Below are some records. Return exactly the lines from the one containing "gap that opened upon a fiery abyss.''" through the one containing "other side of", both included, and only those.

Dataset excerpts
+++

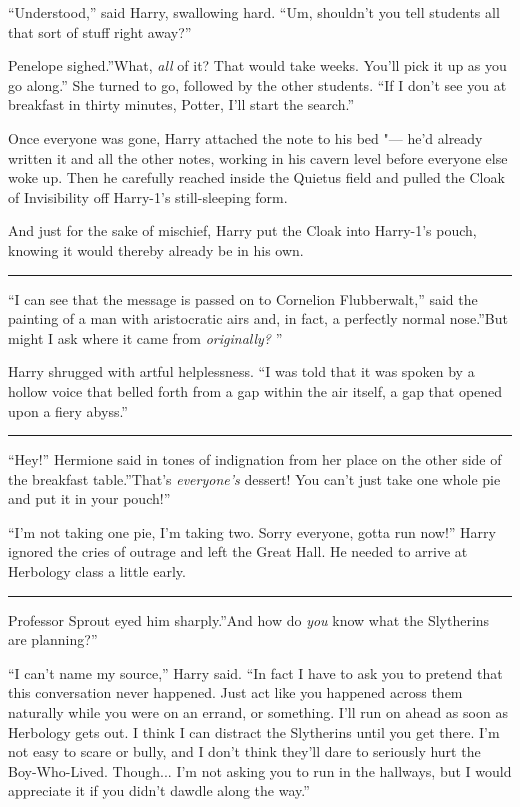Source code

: ``Understood,'' said Harry, swallowing hard. ``Um, shouldn't you tell
students all that sort of stuff right away?''

Penelope sighed.''What, \emph{all} of it? That would take weeks. You'll
pick it up as you go along.'' She turned to go, followed by the other
students. ``If I don't see you at breakfast in thirty minutes, Potter,
I'll start the search.''

Once everyone was gone, Harry attached the note to his bed "--- he'd
already written it and all the other notes, working in his cavern level
before everyone else woke up. Then he carefully reached inside the
Quietus field and pulled the Cloak of Invisibility off Harry-1's
still-sleeping form.

And just for the sake of mischief, Harry put the Cloak into Harry-1's
pouch, knowing it would thereby already be in his own.

\begin{center}\rule{3in}{0.4pt}\end{center}

``I can see that the message is passed on to Cornelion Flubberwalt,''
said the painting of a man with aristocratic airs and, in fact, a
perfectly normal nose.''But might I ask where it came from
\emph{originally?} ''

Harry shrugged with artful helplessness. ``I was told that it was spoken
by a hollow voice that belled forth from a gap within the air itself, a
gap that opened upon a fiery abyss.''

\begin{center}\rule{3in}{0.4pt}\end{center}

``Hey!'' Hermione said in tones of indignation from her place on the
other side of the breakfast table.''That's \emph{everyone's} dessert!
You can't just take one whole pie and put it in your pouch!''

``I'm not taking one pie, I'm taking two. Sorry everyone, gotta run
now!'' Harry ignored the cries of outrage and left the Great Hall. He
needed to arrive at Herbology class a little early.

\begin{center}\rule{3in}{0.4pt}\end{center}

Professor Sprout eyed him sharply.''And how do \emph{you} know what the
Slytherins are planning?''

``I can't name my source,'' Harry said. ``In fact I have to ask you to
pretend that this conversation never happened. Just act like you
happened across them naturally while you were on an errand, or
something. I'll run on ahead as soon as Herbology gets out. I think I
can distract the Slytherins until you get there. I'm not easy to scare
or bully, and I don't think they'll dare to seriously hurt the
Boy-Who-Lived. Though... I'm not asking you to run in the hallways,
but I would appreciate it if you didn't dawdle along the way.''

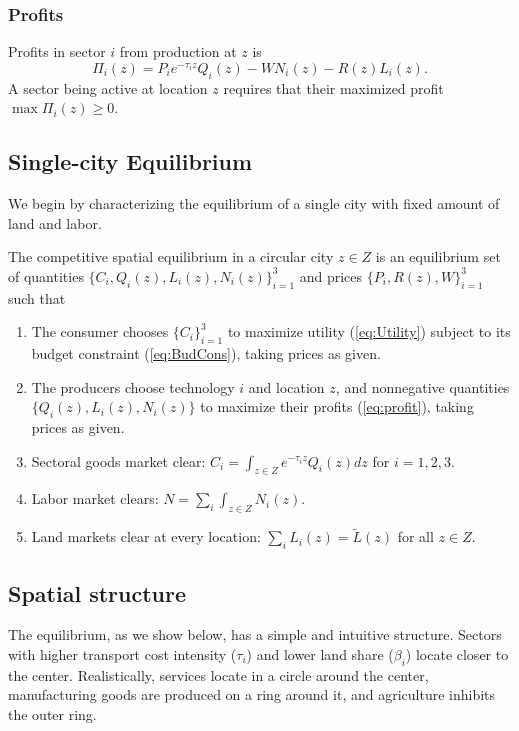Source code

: \documentclass[12pt]{article}
\begin{document}
\subsubsection{Profits}
Profits in sector $i$ from production at $z$ is
\begin{equation}
\label{eq:profit}
\Pi_i(z)=P_ie^{-\tau_iz}Q_i(z)-WN_i(z)-R(z)L_i(z).
\end{equation}
A sector being active at location $z$ requires that their maximized profit $\max\Pi_i(z)\geq0.$

\subsection{Single-city Equilibrium}
We begin by characterizing the equilibrium of a single city with fixed amount of land and labor.

The competitive spatial equilibrium in a circular city $z\in Z$ is an equilibrium set of quantities $\{C_i, Q_i(z), L_i(z), N_i(z)\}_{i=1}^3$ and prices $\{P_i, R(z), W\}_{i=1}^3$ such that
\begin{enumerate}
    \item The consumer chooses $\{C_i\}_{i=1}^3$ to maximize utility (\ref{eq:Utility}) subject to its budget constraint (\ref{eq:BudCons}), taking prices as given.
    \item The producers choose technology $i$ and location $z$, and nonnegative quantities $\{Q_i(z), L_i(z), N_i(z)\}$ to maximize their profits (\ref{eq:profit}), taking prices as given.
    \item Sectoral goods market clear: $C_i=\int_{z\in Z} e^{-\tau_iz}Q_i(z)dz$ for $i=1,2,3$.
    \item Labor market clears: $N=\sum_i\int_{z\in Z} N_i(z)$.
    \item Land markets clear at every location: $\sum_iL_i(z)=\tilde L(z)$ for all $z\in Z$.
\end{enumerate}

\subsection{Spatial structure}
The equilibrium, as we show below, has a simple and intuitive structure. Sectors with higher transport cost intensity ($\tau_i$) and lower land share ($\beta_i$) locate closer to the center. Realistically, services locate in a circle around the center, manufacturing goods are produced on a ring around it, and agriculture inhibits the outer ring.
\end{document}
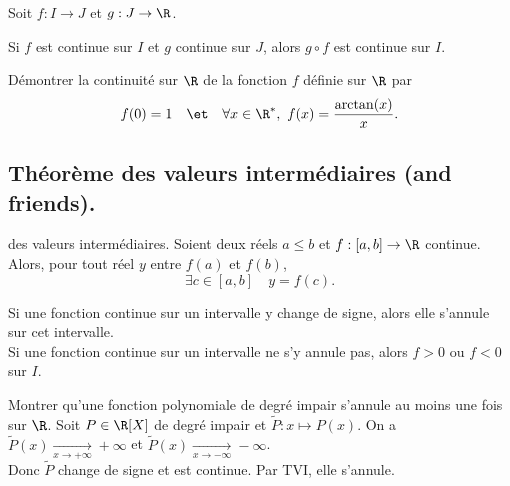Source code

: \documentclass[11pt]{article}
\begin{document}
\vspace*{-0.4cm}

\begin{prop}{}{}
    Soit $f:I\to J$ et $g:J\to\R$.
    \begin{center}
        Si $f$ est continue sur $I$ et $g$ continue sur $J$, alors $g\circ f$ est continue sur $I$.
    \end{center}
\end{prop}

\vspace*{-0.4cm}

\begin{ex}{}{}
    Démontrer la continuité sur $\R$ de la fonction $f$ définie sur $\R$ par
    \begin{equation*}
        f(0)=1 \quad\et\quad \forall x \in \R^*, ~ f(x)=\frac{\arctan(x)}{x}.
    \end{equation*}
\end{ex}

\subsection{Théorème des valeurs intermédiaires (and friends).}

\begin{thm}{des valeurs intermédiaires.}{}
    Soient deux réels $a\leq b$ et $f:[a,b]\to\R$ continue. Alors, pour tout réel $y$ entre $f(a)$ et $f(b)$,
    \begin{equation*}
        \exists c \in [a,b] \quad y = f(c).
    \end{equation*}
\end{thm}

\vspace*{-0.4cm}

\begin{corr}{}{}
    Si une fonction continue sur un intervalle y change de signe, alors elle s'annule sur cet intervalle.\\
    Si une fonction continue sur un intervalle ne s'y annule pas, alors $f>0$ ou $f<0$ sur $I$.
\end{corr}

\vspace*{-0.4cm}

\begin{ex}{}{}
    Montrer qu'une fonction polynomiale de degré impair s'annule au moins une fois sur $\R$.
    \tcblower
    Soit $P\in\R[X]$ de degré impair et $\tilde{P}:x\mapsto P(x)$. On a $\tilde{P}(x)\xrightarrow[x\to+\infty]{}+\infty$ et $\tilde{P}(x)\xrightarrow[x\to-\infty]{}-\infty$.\\
    Donc $\tilde{P}$ change de signe et est continue. Par TVI, elle s'annule.
\end{ex}
\end{document}
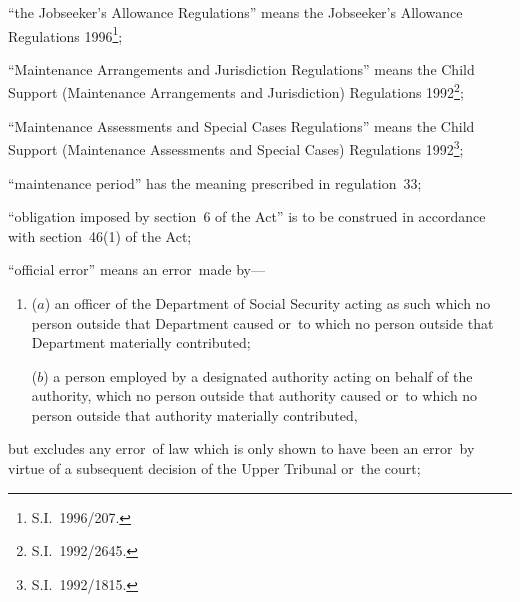 \documentclass[a4paper,12pt]{article}
\begin{document}
\begin{enumerate}
\begin{sloppypar}
“the Jobseeker’s Allowance Regulations” means the Jobseeker’s Allowance Regulations 1996\footnote{\frenchspacing S.I.~1996/207.};
\end{sloppypar}

“Maintenance Arrangements and Jurisdiction Regulations” means the Child Support (Maintenance Arrangements and Jurisdiction) Regulations 1992\footnote{\frenchspacing S.I.~1992/2645.};

“Maintenance Assessments and Special Cases Regulations” means the Child Support (Maintenance Assessments and Special Cases) Regulations 1992\footnote{\frenchspacing S.I.\ 1992/1815.};

“maintenance period” has the meaning prescribed in regulation~33;

“obligation imposed by section~6 of the Act” is to be construed in accordance with section~46(1) of the Act;


“official error” means an error~made by—
\begin{enumerate}\item[]
    ($a$) 
    an officer of the Department of Social Security acting as such which no person outside that Department caused or~to which no person outside that Department materially contributed;



($b$) a person employed by a designated authority acting on behalf of the authority, which no person outside that authority caused or~to which no person outside that authority materially contributed,
\end{enumerate}
but excludes any error~of law which is only shown to have been an error~by virtue of a subsequent decision of 
the Upper Tribunal  %
or~the court;


\end{enumerate}
\end{document}
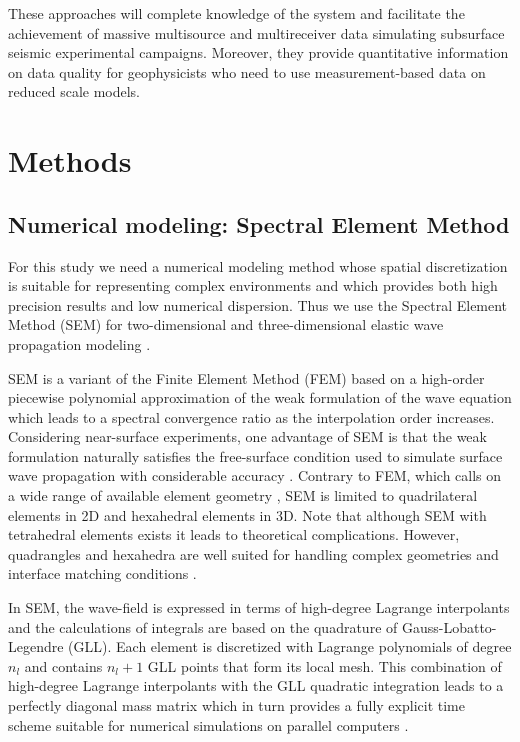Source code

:\documentclass[manuscript,revised]{geophysics}
\begin{document}
\noindent These approaches will complete knowledge of the system and facilitate the achievement of massive multisource and multireceiver data simulating subsurface seismic experimental campaigns. Moreover, they provide quantitative information on data quality for geophysicists who need to use measurement-based data on reduced scale models. 

\section{Methods}

\subsection{Numerical modeling: Spectral Element Method}

\noindent For this study we need a numerical modeling method whose spatial discretization is suitable for representing complex environments and which provides both high precision results and low numerical dispersion. Thus we use the Spectral Element Method (SEM) for two-dimensional and three-dimensional elastic wave propagation modeling \citep{Komatitsch_SEM_1998,Komatitsch_ISM_1999,Komatitsch_SEM_2005,Festa_PML_2005}. 

\noindent SEM is a variant of the Finite Element Method (FEM) \citep{Lysmer_FEM_1972,Seron_FEM_1990,Hulbert_FEM_1990,Tromp_SEM_2008} based on a high-order piecewise polynomial approximation of the weak formulation of the wave equation which leads to a spectral convergence ratio as the interpolation order increases. Considering near-surface experiments, one advantage of SEM is that the weak formulation naturally satisfies the free-surface condition used to simulate surface wave propagation with considerable accuracy \citep{komatitsch1998spectral,komatitsch1999spectral,Komatitsch_SEM_2005}. Contrary to FEM, which calls on a wide range of available element geometry \citep{dhatt1984finite}, SEM is limited to quadrilateral elements in 2D and hexahedral elements in 3D. Note that although SEM with tetrahedral elements exists \citep{komatitsch2001wave} it leads to theoretical complications. However, quadrangles and hexahedra are well suited for handling complex geometries and interface matching conditions \citep{Cristini_SEM_2012}. 

\noindent In SEM, the wave-field is expressed in terms of high-degree Lagrange interpolants and the calculations of integrals are based on the quadrature of Gauss-Lobatto-Legendre (GLL). Each element is discretized with Lagrange polynomials of degree $n_{l}$ and contains $n_{l}+1$ GLL points that form its local mesh. This combination of high-degree Lagrange interpolants with the GLL quadratic integration leads to a perfectly diagonal mass matrix which in turn provides a fully explicit time scheme suitable for numerical simulations on parallel computers \citep{komatitsch1998spectral,komatitsch1999spectral}.
\end{document}
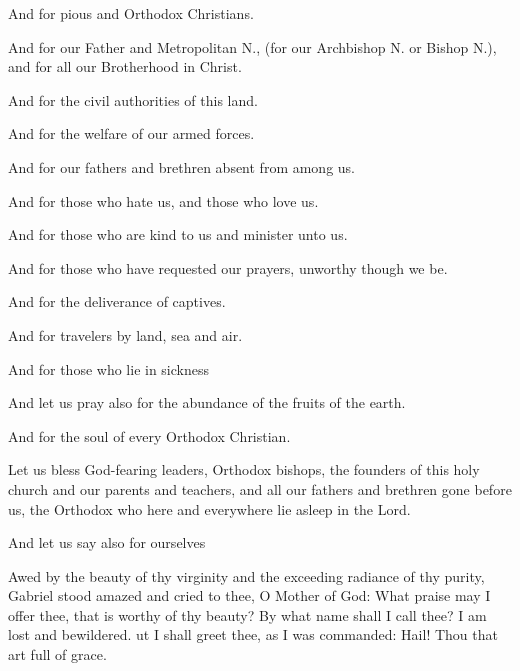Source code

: \documentclass[twoside, letterpaper, 12pt]{report}
\begin{document}
\begin{priest}
  \item And for pious and Orthodox Christians.
  \item And for our Father and Metropolitan N.,
    (for our Archbishop N. or Bishop N.), and for all our Brotherhood in Christ.
  \item And for the civil authorities of this land.
  \item And for the welfare of our armed forces.
  \item And for our fathers and brethren absent from among us.
  \item And for those who hate us, and those who love us.
  \item And for those who are kind to us and minister unto us.
  \item And for those who have requested our prayers, unworthy though we be.
  \item And for the deliverance of captives.
  \item And for travelers by land, sea and air.
  \item And for those who lie in sickness
  \item And let us pray also for the abundance of the fruits of the earth.
  \item And for the soul of every Orthodox Christian.
  \item Let us bless God-fearing leaders, Orthodox bishops,
    the founders of this holy church and our parents and teachers,
    and all our fathers and brethren gone before us,
    the Orthodox who here and everywhere lie asleep in the Lord.
  \item And let us say also for ourselves
\end{priest}




Awed by the beauty of thy virginity and the exceeding radiance of thy purity,
Gabriel stood amazed and cried to thee, O Mother of God:
What praise may I offer thee, that is worthy of thy beauty?
By what name shall I call thee? I am lost and bewildered. 
ut I shall greet thee, as I was commanded:
Hail! Thou that art full of grace.


\end{document}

+++

### Task output:
gap that opened upon a fiery abyss.''

\begin{center}\rule{3in}{0.4pt}\end{center}

``Hey!'' Hermione said in tones of indignation from her place on the
other side of the breakfast table.''That's \emph{everyone's} dessert!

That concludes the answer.